== What needs to be done ==
Restating the data word for word is all that is required.

━━━━

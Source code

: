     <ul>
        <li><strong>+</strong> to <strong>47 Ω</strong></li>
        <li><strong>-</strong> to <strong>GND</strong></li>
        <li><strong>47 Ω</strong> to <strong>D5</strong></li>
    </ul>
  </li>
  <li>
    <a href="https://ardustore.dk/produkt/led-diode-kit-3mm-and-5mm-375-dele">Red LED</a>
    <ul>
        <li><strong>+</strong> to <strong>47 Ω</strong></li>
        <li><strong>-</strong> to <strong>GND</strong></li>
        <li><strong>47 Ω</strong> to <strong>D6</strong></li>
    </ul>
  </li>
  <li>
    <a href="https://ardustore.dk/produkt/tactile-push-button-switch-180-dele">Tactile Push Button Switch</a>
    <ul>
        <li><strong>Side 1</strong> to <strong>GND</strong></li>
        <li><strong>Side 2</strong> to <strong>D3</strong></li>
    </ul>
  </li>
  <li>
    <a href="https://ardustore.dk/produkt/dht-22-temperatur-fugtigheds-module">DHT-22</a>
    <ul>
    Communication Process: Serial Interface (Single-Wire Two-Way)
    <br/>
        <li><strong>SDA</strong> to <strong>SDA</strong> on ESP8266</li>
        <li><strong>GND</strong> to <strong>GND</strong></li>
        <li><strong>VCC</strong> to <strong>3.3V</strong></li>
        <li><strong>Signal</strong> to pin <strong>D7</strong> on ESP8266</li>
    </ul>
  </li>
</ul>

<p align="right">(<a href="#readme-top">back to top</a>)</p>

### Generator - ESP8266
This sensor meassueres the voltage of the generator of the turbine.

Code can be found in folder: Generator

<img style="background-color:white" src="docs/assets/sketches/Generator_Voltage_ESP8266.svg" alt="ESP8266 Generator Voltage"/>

━━━━

== Result of the task ==
Source code

:     <ul>
        <li><strong>+</strong> to <strong>47 Ω</strong></li>
        <li><strong>-</strong> to <strong>GND</strong></li>
        <li><strong>47 Ω</strong> to <strong>D5</strong></li>
    </ul>
  </li>
  <li>
    <a href="https://ardustore.dk/produkt/led-diode-kit-3mm-and-5mm-375-dele">Red LED</a>
    <ul>
        <li><strong>+</strong> to <strong>47 Ω</strong></li>
        <li><strong>-</strong> to <strong>GND</strong></li>
        <li><strong>47 Ω</strong> to <strong>D6</strong></li>
    </ul>
  </li>
  <li>
    <a href="https://ardustore.dk/produkt/tactile-push-button-switch-180-dele">Tactile Push Button Switch</a>
    <ul>
        <li><strong>Side 1</strong> to <strong>GND</strong></li>
        <li><strong>Side 2</strong> to <strong>D3</strong></li>
    </ul>
  </li>
  <li>
    <a href="https://ardustore.dk/produkt/dht-22-temperatur-fugtigheds-module">DHT-22</a>
    <ul>
    Communication Process: Serial Interface (Single-Wire Two-Way)
    <br/>
        <li><strong>SDA</strong> to <strong>SDA</strong> on ESP8266</li>
        <li><strong>GND</strong> to <strong>GND</strong></li>
        <li><strong>VCC</strong> to <strong>3.3V</strong></li>
        <li><strong>Signal</strong> to pin <strong>D7</strong> on ESP8266</li>
    </ul>
  </li>
</ul>

<p align="right">(<a href="#readme-top">back to top</a>)</p>

### Generator - ESP8266
This sensor meassueres the voltage of the generator of the turbine.

Code can be found in folder: Generator

<img style="background-color:white" src="docs/assets/sketches/Generator_Voltage_ESP8266.svg" alt="ESP8266 Generator Voltage"/>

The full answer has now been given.